Twenty-one years ago, he founded the marked course in the Queenstown Gardens, allowing disc or frisbee golf to become one of the town’s most popular free attractions.
The pioneering course in turn has inspired players to create others around the country and even overseas.
Just as importantly, when the council or arborists have tried to shut it down to protect passers-by and trees from flying frisbees, he’s successfully gone into bat to retain it.
To stave off critics, he’s constantly tweaked the course and encouraged users to play responsibly, and is even staying on as the Queenstown Disc Golf Club’s liaison officer despite moving out of town.
While the Gardens course is Smithells’ visible legacy, he believes he’s also leaving an “invisible legacy” in his working life, having assisted the mental health of thousands of individuals, couples and families.
“The best thing is when someone comes along and they’re really having a difficult time.
“You meet with them for a little while and they go out smiling – it’s very satisfying.”
Back to disc golf, Smithells suspects he was one of the sport’s New Zealand pioneers.
He took it up in Dunedin in 1976, the same year ‘the godfather of NZ disc golf’, Bob Gentil, started playing in Auckland.
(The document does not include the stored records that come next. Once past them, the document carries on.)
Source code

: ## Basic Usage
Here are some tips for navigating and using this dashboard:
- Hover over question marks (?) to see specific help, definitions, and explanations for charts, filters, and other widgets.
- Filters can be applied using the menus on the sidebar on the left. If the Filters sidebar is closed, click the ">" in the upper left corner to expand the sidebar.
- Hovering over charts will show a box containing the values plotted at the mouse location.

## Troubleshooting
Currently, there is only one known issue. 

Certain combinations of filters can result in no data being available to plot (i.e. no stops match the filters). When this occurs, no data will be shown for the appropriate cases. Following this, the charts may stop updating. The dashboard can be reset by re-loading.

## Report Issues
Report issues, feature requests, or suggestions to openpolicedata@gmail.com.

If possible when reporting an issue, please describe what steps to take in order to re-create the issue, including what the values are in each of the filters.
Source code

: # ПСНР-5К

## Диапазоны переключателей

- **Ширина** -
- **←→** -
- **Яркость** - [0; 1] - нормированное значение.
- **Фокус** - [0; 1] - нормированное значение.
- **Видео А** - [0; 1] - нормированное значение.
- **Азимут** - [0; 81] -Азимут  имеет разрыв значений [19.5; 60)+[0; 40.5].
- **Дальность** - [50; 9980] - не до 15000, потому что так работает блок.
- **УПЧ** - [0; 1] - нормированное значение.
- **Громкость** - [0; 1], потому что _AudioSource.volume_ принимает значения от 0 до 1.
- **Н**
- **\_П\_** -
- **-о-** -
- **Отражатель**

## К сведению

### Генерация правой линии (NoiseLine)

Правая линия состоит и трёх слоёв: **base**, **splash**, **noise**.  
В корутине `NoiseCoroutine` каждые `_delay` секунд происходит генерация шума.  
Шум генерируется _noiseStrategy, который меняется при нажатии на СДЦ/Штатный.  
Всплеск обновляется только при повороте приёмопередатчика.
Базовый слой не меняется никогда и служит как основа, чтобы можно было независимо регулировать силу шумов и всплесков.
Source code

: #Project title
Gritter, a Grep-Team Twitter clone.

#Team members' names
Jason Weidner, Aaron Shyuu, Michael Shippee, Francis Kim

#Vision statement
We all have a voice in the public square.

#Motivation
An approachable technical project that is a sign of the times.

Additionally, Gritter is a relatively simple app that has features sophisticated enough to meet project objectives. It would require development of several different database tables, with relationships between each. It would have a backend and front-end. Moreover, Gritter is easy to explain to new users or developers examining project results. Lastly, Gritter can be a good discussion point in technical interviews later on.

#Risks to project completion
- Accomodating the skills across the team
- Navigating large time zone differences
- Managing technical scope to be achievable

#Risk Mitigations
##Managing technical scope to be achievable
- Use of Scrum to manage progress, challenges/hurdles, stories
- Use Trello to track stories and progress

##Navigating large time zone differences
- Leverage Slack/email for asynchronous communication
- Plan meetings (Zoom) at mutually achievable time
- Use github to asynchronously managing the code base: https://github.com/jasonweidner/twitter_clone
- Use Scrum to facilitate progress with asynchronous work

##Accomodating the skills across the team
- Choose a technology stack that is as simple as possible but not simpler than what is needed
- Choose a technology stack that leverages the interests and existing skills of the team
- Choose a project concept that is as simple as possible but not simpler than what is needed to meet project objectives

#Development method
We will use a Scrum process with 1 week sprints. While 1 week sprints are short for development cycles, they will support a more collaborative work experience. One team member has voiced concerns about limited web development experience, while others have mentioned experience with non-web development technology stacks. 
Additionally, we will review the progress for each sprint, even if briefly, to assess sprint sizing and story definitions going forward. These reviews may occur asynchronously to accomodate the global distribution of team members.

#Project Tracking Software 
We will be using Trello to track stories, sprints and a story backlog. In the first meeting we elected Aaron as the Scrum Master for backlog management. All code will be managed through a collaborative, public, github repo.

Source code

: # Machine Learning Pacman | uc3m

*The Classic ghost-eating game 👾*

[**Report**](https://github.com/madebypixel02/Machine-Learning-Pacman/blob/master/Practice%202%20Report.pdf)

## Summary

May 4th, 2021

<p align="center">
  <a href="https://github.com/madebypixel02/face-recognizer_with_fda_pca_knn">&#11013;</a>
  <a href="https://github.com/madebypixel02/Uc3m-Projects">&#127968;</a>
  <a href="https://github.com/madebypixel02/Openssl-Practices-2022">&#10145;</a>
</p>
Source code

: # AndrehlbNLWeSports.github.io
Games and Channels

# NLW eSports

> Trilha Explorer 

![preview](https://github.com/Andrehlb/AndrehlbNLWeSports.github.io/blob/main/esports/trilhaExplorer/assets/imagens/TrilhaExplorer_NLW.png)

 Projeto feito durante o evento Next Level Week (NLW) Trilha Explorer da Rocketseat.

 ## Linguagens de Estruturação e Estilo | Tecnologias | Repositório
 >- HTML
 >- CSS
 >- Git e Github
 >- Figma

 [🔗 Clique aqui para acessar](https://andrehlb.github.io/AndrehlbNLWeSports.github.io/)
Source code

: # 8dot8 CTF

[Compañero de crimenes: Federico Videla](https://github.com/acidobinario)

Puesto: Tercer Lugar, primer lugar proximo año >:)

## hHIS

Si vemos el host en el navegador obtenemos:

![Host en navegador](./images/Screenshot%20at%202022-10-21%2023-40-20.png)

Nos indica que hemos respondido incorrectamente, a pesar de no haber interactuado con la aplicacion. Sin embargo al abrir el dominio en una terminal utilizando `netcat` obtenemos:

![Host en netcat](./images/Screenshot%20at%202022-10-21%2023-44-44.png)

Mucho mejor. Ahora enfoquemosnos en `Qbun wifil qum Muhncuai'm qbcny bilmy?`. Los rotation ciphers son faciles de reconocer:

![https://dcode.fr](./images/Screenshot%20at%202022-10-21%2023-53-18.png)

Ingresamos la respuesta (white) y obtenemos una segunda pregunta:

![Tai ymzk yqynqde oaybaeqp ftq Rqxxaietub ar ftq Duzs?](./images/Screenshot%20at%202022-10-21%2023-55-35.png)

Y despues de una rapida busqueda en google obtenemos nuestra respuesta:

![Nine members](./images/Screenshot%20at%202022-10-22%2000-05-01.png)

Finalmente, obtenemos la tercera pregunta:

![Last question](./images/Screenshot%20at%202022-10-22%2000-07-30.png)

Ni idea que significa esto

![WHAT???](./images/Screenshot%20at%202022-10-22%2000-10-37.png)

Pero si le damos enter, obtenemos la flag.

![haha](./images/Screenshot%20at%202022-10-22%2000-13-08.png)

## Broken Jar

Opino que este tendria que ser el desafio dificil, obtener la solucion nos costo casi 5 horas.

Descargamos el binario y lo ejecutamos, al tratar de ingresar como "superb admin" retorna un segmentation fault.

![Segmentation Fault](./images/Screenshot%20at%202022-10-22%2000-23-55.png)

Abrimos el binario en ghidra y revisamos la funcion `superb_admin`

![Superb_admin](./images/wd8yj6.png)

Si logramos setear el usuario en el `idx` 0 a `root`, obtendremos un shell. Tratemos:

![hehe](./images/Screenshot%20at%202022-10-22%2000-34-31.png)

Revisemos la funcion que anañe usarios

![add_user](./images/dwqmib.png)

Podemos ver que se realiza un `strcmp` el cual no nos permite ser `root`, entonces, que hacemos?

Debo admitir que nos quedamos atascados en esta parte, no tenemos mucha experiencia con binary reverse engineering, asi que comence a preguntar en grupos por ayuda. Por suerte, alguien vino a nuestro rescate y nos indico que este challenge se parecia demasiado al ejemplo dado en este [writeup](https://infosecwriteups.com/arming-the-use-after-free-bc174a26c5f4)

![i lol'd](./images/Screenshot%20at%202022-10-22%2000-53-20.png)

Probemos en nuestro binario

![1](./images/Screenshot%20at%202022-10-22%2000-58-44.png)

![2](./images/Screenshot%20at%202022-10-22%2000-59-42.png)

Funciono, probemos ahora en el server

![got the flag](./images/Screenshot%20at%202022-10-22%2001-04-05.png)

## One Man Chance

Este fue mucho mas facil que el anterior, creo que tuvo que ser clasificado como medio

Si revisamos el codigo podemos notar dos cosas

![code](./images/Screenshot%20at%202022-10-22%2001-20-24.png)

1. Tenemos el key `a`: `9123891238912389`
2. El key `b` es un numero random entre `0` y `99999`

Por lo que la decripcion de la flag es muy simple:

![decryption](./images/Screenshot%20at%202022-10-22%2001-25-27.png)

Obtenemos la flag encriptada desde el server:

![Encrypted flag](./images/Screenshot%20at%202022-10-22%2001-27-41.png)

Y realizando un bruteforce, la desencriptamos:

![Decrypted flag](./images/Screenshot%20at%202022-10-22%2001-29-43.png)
“I used to love throwing frisbees amd then a friend said, ‘there’s this game, frisbee golf, and you just aim for different targets’.”
The sport only took off in the late ’80s, however, with the development of discs you could throw a long way.
When Smithells arrived in Queenstown in 1994, he was “overjoyed” to find several rafting guides had been playing in the Gardens since the mid-’80s.
“[The targets were] this tree and that tree and that rock and that rubbish bin.”
Inspired by national tournaments he’d attended, he approached the council’s then-community development officer Derek Stewart for approval to run one in the Gardens.
“He said, ‘why don’t you ask for permission to get it permanently marked out?’ and I was like ‘wow’ – there wasn’t one in the country at that stage.”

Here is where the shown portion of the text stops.